Carbon flow from litter through soil microorganisms: From incorporation rates to mean residence times in bacteria and fungi

- We studied C flow through soil microorganisms in a microbial hotspot.
- Maize C input into soil microbial and C pools changed during litter decomposition.
- No clear resource partitioning between detritusphere bacteria and fungi occurred.
- Mean residence time of C was equal to or shorter in fungi than in bacteria.
- C input into PLFAs reflected various strategies of microbial substrate utilization.

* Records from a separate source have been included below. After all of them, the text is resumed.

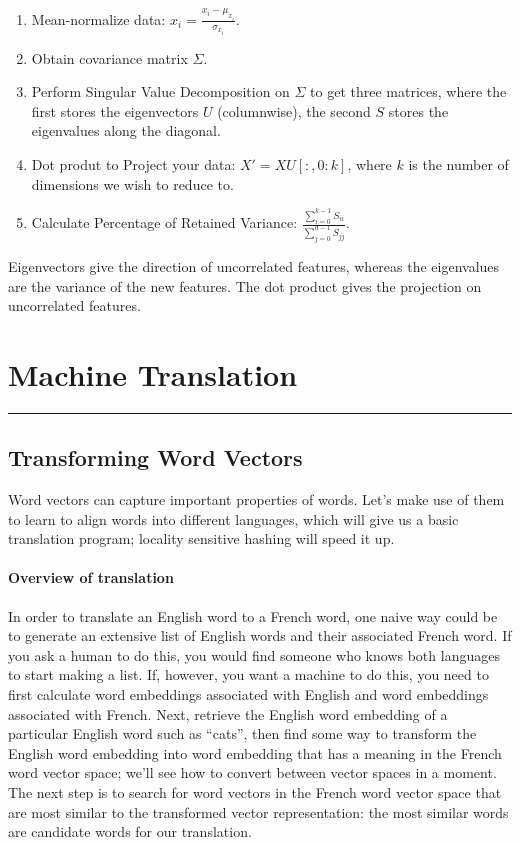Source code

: \documentclass[12pt]{article}
\begin{document}
\begin{enumerate}
\item Mean-normalize data: $x_i = \frac{x_i - \mu_{x_i}}{\sigma_{x_i}}$.
\item Obtain covariance matrix $\Sigma$.
\item Perform Singular Value Decomposition on $\Sigma$ to get three matrices, where the first stores the eigenvectors $U$ (columnwise), the second $S$ stores the eigenvalues along the diagonal.
\item Dot produt to Project your data: $X' = XU[:, 0:k]$, where $k$ is the   number of dimensions we wish to reduce to.
\item Calculate Percentage of Retained Variance: $\frac{\sum_{i=0}^{k-1} S_{ii}}{\sum_{j=0}^{d-1} S_{jj}}$.
\end{enumerate}
Eigenvectors give the direction of uncorrelated features, whereas the eigenvalues are the variance of the new features. The dot product gives the projection on uncorrelated features.

\section{Machine Translation}\vspace{.1pt} \hrule height 2pt \smallskip \renewcommand{\arraystretch}{1}%
\subsection{Transforming Word Vectors}
Word vectors can capture important properties of words. Let's make use of them to learn to align words into different languages, which will give us a basic translation program; locality sensitive hashing will speed it up.

\paragraph{Overview of translation}
In order to translate an English word to a French word, one naive way could be to generate an extensive list of English words and their associated French word. If you ask a human to do this, you would find someone who knows both languages to start making a list. If, however, you want a machine to do this, you need to first calculate word embeddings associated with English and word embeddings associated with French. Next, retrieve the English word embedding of a particular English word such as ``cats'', then find some way to transform the English word embedding into word embedding that has a meaning in the French word vector space; we'll see how to convert between vector spaces in a moment. The next step is to search for word vectors in the French word vector space that are most similar to the transformed vector representation: the most similar words are candidate words for our translation.
\end{document}
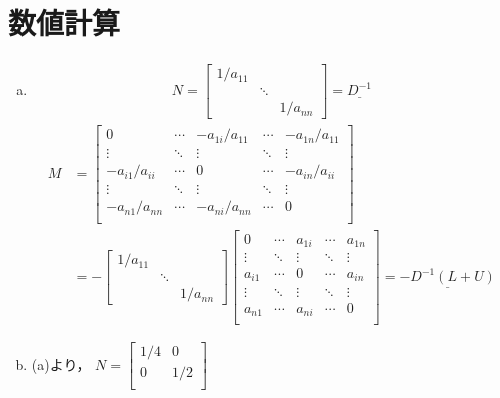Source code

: \documentclass{jsarticle}
\begin{document}
\newpage
\section{数値計算}
\begin{enumerate}[(a)]
  \item
  \begin{align*}
    N = 
    \begin{bmatrix}
      1/a_{11} & & \\
      & \ddots & \\
      & & 1/a_{nn}
    \end{bmatrix}
    = \underline{D^{-1}}
  \end{align*}
  \begin{align*}
    M &=
    \begin{bmatrix}
      0 & \cdots & -a_{1i}/a_{11}  & \cdots & -a_{1n}/a_{11} \\
      \vdots & \ddots  & \vdots  & \ddots & \vdots \\
      -a_{i1}/a_{ii} & \cdots  & 0  & \cdots & -a_{in}/a_{ii} \\
      \vdots & \ddots &  \vdots & \ddots & \vdots \\
      -a_{n1}/a_{nn} & \cdots & -a_{ni}/a_{nn} & \cdots & 0 \\
    \end{bmatrix} \\
    &=-
    \begin{bmatrix}
      1/a_{11} & & \\
      & \ddots & \\
      & & 1/a_{nn}
    \end{bmatrix}
    \begin{bmatrix}
      0 & \cdots & a_{1i} & \cdots & a_{1n} \\
      \vdots & \ddots & \vdots & \ddots & \vdots \\
      a_{i1} & \cdots & 0  & \cdots & a_{in} \\
      \vdots & \ddots & \vdots & \ddots & \vdots \\
      a_{n1} & \cdots & a_{ni} & \cdots & 0 \\
    \end{bmatrix}
    = \underline{-D^{-1}(L+U)}
  \end{align*}
  \item (a)より，
  \begin{math}
    N=
    \begin{bmatrix}
      1/4 & 0 \\
      0 & 1/2 \\

\end{bmatrix}
\end{math}
\end{enumerate}
\end{document}
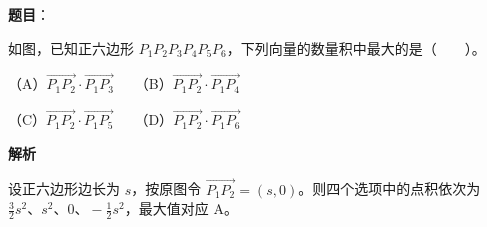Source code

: \begin{answer}

\textbf{题目}：

如图，已知正六边形 $P_1P_2P_3P_4P_5P_6$，下列向量的数量积中最大的是\mbox{（　　）}。
\nopagebreak[4]
\begin{center}\end{center}
\nopagebreak[4]
（A）$\overrightarrow{P_1P_2}\cdot\overrightarrow{P_1P_3}$　　（B）$\overrightarrow{P_1P_2}\cdot\overrightarrow{P_1P_4}$

（C）$\overrightarrow{P_1P_2}\cdot\overrightarrow{P_1P_5}$　　（D）$\overrightarrow{P_1P_2}\cdot\overrightarrow{P_1P_6}$

\textbf{解析}

设正六边形边长为 $s$，按原图令 $\overrightarrow{P_1P_2}=(s,0)$。则四个选项中的点积依次为 $\frac32s^2\text{、}s^2\text{、}0\text{、}-\frac12s^2$，最大值对应 A。


\end{answer}

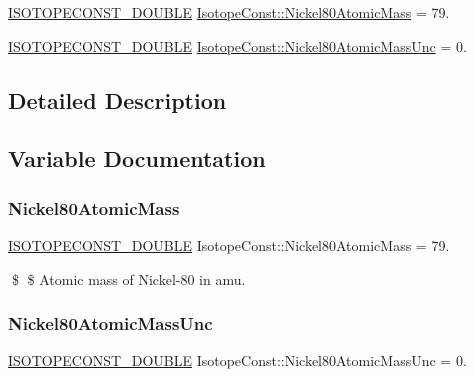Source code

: \begin{DoxyCompactItemize}
\item 
\mbox{\hyperlink{group___isotope_const-_macros_ga8f45a7272ce02c0b4c65c44636ed719a}{I\+S\+O\+T\+O\+P\+E\+C\+O\+N\+S\+T\+\_\+\+D\+O\+U\+B\+LE}} \mbox{\hyperlink{group___isotope_const-_nickel-_ni80_gaa22ca9858bbf64c8c0101cdbb7040fef}{Isotope\+Const\+::\+Nickel80\+Atomic\+Mass}} = 79.
\item 
\mbox{\hyperlink{group___isotope_const-_macros_ga8f45a7272ce02c0b4c65c44636ed719a}{I\+S\+O\+T\+O\+P\+E\+C\+O\+N\+S\+T\+\_\+\+D\+O\+U\+B\+LE}} \mbox{\hyperlink{group___isotope_const-_nickel-_ni80_ga4699dfb0396e39e8e875db8f0f4168f0}{Isotope\+Const\+::\+Nickel80\+Atomic\+Mass\+Unc}} = 0.
\end{DoxyCompactItemize}


\subsection{Detailed Description}


\subsection{Variable Documentation}
\mbox{\label{group___isotope_const-_nickel-_ni80_gaa22ca9858bbf64c8c0101cdbb7040fef}} 
\subsubsection{\texorpdfstring{Nickel80\+Atomic\+Mass}{Nickel80AtomicMass}}
{\footnotesize\ttfamily \mbox{\hyperlink{group___isotope_const-_macros_ga8f45a7272ce02c0b4c65c44636ed719a}{I\+S\+O\+T\+O\+P\+E\+C\+O\+N\+S\+T\+\_\+\+D\+O\+U\+B\+LE}} Isotope\+Const\+::\+Nickel80\+Atomic\+Mass = 79.}

\$ \$ Atomic mass of Nickel-\/80 in amu. \mbox{\label{group___isotope_const-_nickel-_ni80_ga4699dfb0396e39e8e875db8f0f4168f0}} 
\subsubsection{\texorpdfstring{Nickel80\+Atomic\+Mass\+Unc}{Nickel80AtomicMassUnc}}
{\footnotesize\ttfamily \mbox{\hyperlink{group___isotope_const-_macros_ga8f45a7272ce02c0b4c65c44636ed719a}{I\+S\+O\+T\+O\+P\+E\+C\+O\+N\+S\+T\+\_\+\+D\+O\+U\+B\+LE}} Isotope\+Const\+::\+Nickel80\+Atomic\+Mass\+Unc = 0.}

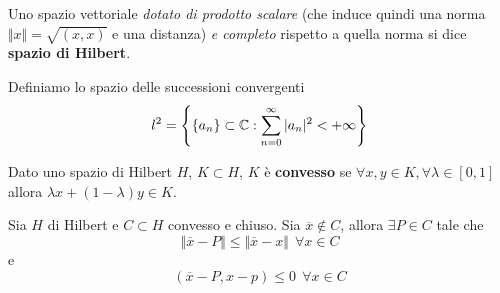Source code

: \begin{defn}
Uno spazio vettoriale \textit{dotato di prodotto scalare} (che induce quindi una norma $ \Vert x \Vert = \sqrt{(x, x)}$ e una distanza) \textit{e completo} rispetto a quella norma si dice \textbf{spazio di Hilbert}.
\end{defn}
\begin{defn}
Definiamo lo spazio delle successioni convergenti
\begin{equation*}
l^{2} = \left\{\{a_{n}\} \subset \mathbb{C} : \sum\limits^{\infty}_{n = 0}| a_{n}|^{2} < + \infty \right\}
\end{equation*}
\end{defn}
\begin{defn}
Dato uno spazio di Hilbert $H$, $K\subset H$, $K$ è \textbf{convesso} se $\forall x, y\in K, \forall \lambda \in [0, 1]$ allora $\lambda x + (1 - \lambda) y\in K$.
\end{defn}
\begin{thm}
[di proiezione]
Sia $H$ di Hilbert e $C\subset H$ convesso e chiuso. Sia $\overline{x} \notin C$, allora $\exists P\in C$ tale che
\begin{equation*}
\Vert \overline{x} - P \Vert \leq \Vert \overline{x} - x \Vert \ \ \forall x\in C
\end{equation*}
e
\begin{equation*}
(\overline{x} - P, x - p) \leq 0\ \ \forall x\in C
\end{equation*}
\end{thm}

Resource quality and availability modify the microbial contribution to soil organic matter turnover and formation. We created a microbial hotspot at the soil-litter interface in a microcosm experiment to better understand and integrate specific microbial habitats into C turnover models. Reciprocal transplantation of 13C and 12C litter on top of soil cores allowed us to follow C flow into specific members of the microbial food web (bacteria and fungi) and to calculate the turnover times of litter-derived C in these microorganisms at three different stages of maize litter decomposition; early stage (0-4 days), intermediate stage (5-12 days) and later stage (29-36 days).Litter age influenced the incorporation rate of C into bacteria and fungi and subsequent turnover in phospholipid fatty acid (PLFA) biomarkers. When fresh litter was applied, both fungi and bacteria were able to assimilate labile litter C in the early stage of decomposition, while lower substrate quality in the intermediate stage of decomposition promoted fungal utilization. Utilization of complex litter C sources was minor in both fungi and bacteria in the later stage of decomposition. Different bacterial substrate utilization strategies were reflected by either a decline of the isotopic signal after exchange of 13C by 12C litter or by storage and/or reuse of previously released microbial 13C. The mean residence time of C in the fungal PLFA 18:2ω6,9 was estimated from 46 to 32 days, which is the same or shorter time than that of bacterial PLFAs. This highlights the role of fungi in rapid turnover processes of plant residues, with implications for implementation of bacterial and fungal processes into C turnover models.